* Task objective *
Lines that include "Kupon" make up the answer; copy all of them from the data below.

* Listed records *
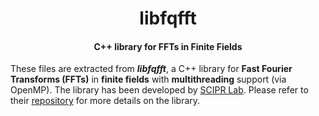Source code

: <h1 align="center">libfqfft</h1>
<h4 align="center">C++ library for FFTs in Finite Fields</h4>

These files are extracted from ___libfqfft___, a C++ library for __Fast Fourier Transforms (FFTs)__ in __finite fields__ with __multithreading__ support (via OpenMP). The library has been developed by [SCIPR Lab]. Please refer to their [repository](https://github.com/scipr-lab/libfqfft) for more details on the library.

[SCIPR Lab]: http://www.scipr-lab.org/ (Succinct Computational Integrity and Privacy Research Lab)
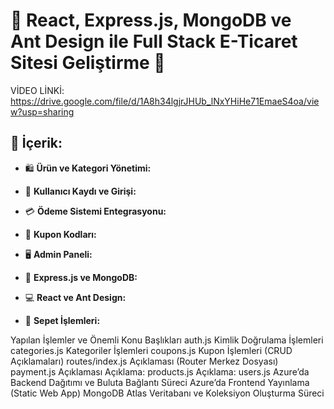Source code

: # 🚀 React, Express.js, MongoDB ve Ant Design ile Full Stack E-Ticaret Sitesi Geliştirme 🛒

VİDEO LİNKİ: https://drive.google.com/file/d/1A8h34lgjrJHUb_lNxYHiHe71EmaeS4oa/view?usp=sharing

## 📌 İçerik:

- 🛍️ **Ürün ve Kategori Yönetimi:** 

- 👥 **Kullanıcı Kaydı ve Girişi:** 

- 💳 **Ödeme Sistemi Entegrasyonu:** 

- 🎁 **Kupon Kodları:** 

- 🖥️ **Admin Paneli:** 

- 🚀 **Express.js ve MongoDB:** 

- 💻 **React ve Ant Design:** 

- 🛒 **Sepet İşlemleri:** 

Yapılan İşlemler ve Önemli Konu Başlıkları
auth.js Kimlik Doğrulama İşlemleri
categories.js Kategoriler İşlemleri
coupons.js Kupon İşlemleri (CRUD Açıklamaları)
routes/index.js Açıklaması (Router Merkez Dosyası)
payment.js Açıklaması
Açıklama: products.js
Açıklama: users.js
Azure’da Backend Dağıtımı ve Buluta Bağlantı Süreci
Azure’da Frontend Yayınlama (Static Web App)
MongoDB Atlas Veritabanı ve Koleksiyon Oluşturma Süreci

--

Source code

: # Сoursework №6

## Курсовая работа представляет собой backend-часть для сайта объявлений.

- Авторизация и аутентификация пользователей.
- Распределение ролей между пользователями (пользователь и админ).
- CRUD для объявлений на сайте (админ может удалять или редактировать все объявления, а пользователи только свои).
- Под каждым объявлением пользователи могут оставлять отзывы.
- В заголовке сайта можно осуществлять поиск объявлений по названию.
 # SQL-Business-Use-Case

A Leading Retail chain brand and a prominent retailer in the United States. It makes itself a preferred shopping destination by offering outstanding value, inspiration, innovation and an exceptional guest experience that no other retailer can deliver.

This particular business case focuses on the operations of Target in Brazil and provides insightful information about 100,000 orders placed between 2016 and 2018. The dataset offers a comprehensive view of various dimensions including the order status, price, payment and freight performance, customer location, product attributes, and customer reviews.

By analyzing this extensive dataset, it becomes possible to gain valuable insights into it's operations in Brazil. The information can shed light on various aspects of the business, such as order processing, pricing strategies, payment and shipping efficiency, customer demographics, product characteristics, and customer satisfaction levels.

==

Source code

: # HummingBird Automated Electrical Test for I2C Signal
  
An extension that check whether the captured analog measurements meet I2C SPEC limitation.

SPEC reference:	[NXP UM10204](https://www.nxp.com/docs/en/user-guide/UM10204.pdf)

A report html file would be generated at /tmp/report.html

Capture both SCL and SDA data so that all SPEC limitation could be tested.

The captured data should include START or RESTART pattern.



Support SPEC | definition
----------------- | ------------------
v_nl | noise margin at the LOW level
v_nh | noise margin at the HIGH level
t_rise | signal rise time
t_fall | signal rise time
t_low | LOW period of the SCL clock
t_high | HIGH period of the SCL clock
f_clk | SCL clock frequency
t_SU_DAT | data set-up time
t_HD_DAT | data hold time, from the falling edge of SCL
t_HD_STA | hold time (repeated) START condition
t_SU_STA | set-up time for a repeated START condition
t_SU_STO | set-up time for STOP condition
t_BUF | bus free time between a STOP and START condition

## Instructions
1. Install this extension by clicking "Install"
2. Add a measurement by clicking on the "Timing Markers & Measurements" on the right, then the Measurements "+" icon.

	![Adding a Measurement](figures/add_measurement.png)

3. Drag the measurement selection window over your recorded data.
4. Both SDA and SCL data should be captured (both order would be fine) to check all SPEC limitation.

* Answer to the problem *
- 🎁 **Kupon Kodları:** 
coupons.js Kupon İşlemleri (CRUD Açıklamaları)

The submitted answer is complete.